The Crock-Pot was steaming. The pot with rice at his stove was too. As was the plate Deke again had piled high.

“The recipe has four ingredients, not counting the rice,” I shared. “It’s hardly gourmet.”

He moved back to the couch, folded into it and stretched out his long legs, his head turned to me.

“Not a big fan of gourmet, babe.” He used his fork to indicate his plate. “But I’m a big fuckin’ fan of this.”

I smiled at him huge.

He watched my smile, his lips quirking before he turned back to his chicken.

But from the bent of our conversation, I decided it was time. Time to share what needed to be shared. The perfect segue into Deke knowing who the woman was he gave the key to his trailer so she could set up a Crock-Pot.

The woman he had to understand I was so he’d understand I was the woman for him because with each passing day it was becoming clear he was the man for me.

That woman being the woman he already knew.

The woman who was made for him.

“When I was eighteen, Dad did a huge festival in the UK. I went with him.”

Deke turned eyes from plate to me.

“We stayed in Bristol,” I went on. “Pretty harbor city on the Bristol Channel.”

“Yeah?” he asked when I quit talking.

I nodded my head. “Yeah,” I told him and carried on, “There was a promoter in the city. He really wanted to work with Dad. He took us out to this restaurant on the harbor, cool place, lots of windows, great views.” I tilted my head playfully. “Though it was all boring to me seeing as, by then, eighteen-year-old girl who traveled everywhere with her rock star dad, I’d seen it all and knew everything. Very worldly.”

“Bet you were,” he said, his eyes crinkling with his tease in a way I’d never seen but I liked very much.
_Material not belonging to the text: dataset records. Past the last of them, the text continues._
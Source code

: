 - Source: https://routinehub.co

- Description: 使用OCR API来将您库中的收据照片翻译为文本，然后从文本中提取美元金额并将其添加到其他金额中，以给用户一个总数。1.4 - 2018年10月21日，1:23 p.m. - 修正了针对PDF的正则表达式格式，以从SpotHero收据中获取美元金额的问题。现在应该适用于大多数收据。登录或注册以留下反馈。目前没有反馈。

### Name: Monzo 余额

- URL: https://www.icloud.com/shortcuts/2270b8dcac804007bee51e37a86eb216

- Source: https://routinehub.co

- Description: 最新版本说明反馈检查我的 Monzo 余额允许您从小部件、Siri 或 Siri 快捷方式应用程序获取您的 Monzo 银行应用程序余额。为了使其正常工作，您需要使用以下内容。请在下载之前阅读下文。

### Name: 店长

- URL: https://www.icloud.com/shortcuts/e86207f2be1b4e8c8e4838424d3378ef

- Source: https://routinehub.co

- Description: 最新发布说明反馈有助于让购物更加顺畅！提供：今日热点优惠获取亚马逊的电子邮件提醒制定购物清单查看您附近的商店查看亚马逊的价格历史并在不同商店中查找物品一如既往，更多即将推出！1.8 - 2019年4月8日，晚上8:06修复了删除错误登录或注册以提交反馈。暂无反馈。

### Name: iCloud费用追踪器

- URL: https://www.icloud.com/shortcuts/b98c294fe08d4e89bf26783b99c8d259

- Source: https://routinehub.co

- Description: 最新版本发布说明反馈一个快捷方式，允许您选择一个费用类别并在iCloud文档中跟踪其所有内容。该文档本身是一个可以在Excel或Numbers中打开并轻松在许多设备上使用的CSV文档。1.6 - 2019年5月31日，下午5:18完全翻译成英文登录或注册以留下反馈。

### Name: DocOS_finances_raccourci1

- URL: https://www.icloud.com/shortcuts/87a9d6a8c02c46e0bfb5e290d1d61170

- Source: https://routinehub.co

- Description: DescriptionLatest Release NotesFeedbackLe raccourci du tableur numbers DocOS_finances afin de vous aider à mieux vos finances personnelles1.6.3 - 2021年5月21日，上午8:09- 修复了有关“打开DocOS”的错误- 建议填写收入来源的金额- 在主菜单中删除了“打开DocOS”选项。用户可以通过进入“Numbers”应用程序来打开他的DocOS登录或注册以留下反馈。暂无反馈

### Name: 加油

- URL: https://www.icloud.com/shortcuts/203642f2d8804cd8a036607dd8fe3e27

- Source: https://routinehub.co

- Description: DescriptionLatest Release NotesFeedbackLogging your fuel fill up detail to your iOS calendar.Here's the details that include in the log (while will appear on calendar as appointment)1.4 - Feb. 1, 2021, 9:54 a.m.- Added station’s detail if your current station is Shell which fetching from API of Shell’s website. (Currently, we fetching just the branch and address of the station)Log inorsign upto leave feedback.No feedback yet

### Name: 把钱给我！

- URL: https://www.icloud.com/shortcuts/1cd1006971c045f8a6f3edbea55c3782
I drew in a deep breath to settle what that look and his tease did to the flutterings of my heart and kept talking.

“Opened the menu, didn’t understand a thing on it.”

His head cocked to the side. “Was the restaurant foreign?”

I shook my head. “Nope. Just everything was gourmet. It was like I opened that menu and it was one of those talking cards saying ‘You are about to eat food that’s way too good for the likes of you, for the likes of anybody, it should only touch the lips of God.’”

Deke gave me another smile with his eyes while he kept eating and I kept blabbing.

“I was embarrassed, you know, being worldly and knowing everything, so I didn’t ask the waiter about anything because I didn’t want to expose the fact I actually didn’t know everything. Dad liked his food and didn’t give a shit what anyone thought of him, so he asked. That was the only way I knew what to order. I got something that was chicken. I figured no one could really fuck up chicken.”

“Let me guess, they fucked up chicken,” Deke remarked.